Saved data entries:
----------------------------------------

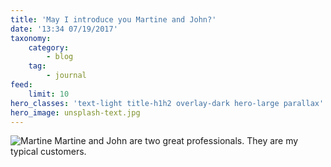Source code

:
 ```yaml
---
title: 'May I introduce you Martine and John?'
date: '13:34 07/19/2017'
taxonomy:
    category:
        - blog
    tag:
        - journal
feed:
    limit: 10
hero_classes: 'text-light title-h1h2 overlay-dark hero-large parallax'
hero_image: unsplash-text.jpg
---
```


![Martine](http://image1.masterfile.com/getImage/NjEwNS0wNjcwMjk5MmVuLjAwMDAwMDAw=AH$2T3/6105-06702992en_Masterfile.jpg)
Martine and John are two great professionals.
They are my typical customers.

----------------------------------------

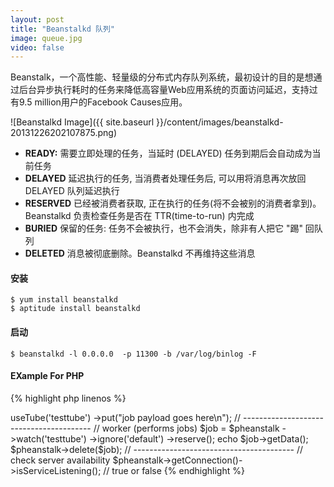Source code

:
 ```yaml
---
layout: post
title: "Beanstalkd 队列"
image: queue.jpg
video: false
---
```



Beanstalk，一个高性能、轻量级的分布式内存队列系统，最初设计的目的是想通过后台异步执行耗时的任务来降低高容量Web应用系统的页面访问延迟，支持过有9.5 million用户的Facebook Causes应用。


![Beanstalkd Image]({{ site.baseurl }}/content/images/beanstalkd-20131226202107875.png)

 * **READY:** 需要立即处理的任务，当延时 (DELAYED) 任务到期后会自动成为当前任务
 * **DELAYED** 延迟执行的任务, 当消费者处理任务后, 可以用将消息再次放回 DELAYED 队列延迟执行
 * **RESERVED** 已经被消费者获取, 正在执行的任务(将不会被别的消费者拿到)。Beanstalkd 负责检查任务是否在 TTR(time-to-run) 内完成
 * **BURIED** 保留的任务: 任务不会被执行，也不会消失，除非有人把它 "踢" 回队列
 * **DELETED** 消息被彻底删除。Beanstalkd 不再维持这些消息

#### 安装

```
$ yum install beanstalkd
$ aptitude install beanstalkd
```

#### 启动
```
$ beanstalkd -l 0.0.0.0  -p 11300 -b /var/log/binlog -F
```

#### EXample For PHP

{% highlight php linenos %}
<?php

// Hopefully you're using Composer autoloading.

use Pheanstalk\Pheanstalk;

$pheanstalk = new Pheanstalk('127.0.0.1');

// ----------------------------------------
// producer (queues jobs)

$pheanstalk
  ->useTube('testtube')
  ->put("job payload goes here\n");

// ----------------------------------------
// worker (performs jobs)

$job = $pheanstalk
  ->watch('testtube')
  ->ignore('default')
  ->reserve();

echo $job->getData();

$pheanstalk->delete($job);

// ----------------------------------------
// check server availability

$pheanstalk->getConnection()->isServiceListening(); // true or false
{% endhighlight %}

----------------------------------------

Please state how many lines in the entries include the string "false", giving no more than the number.

Expected output: 2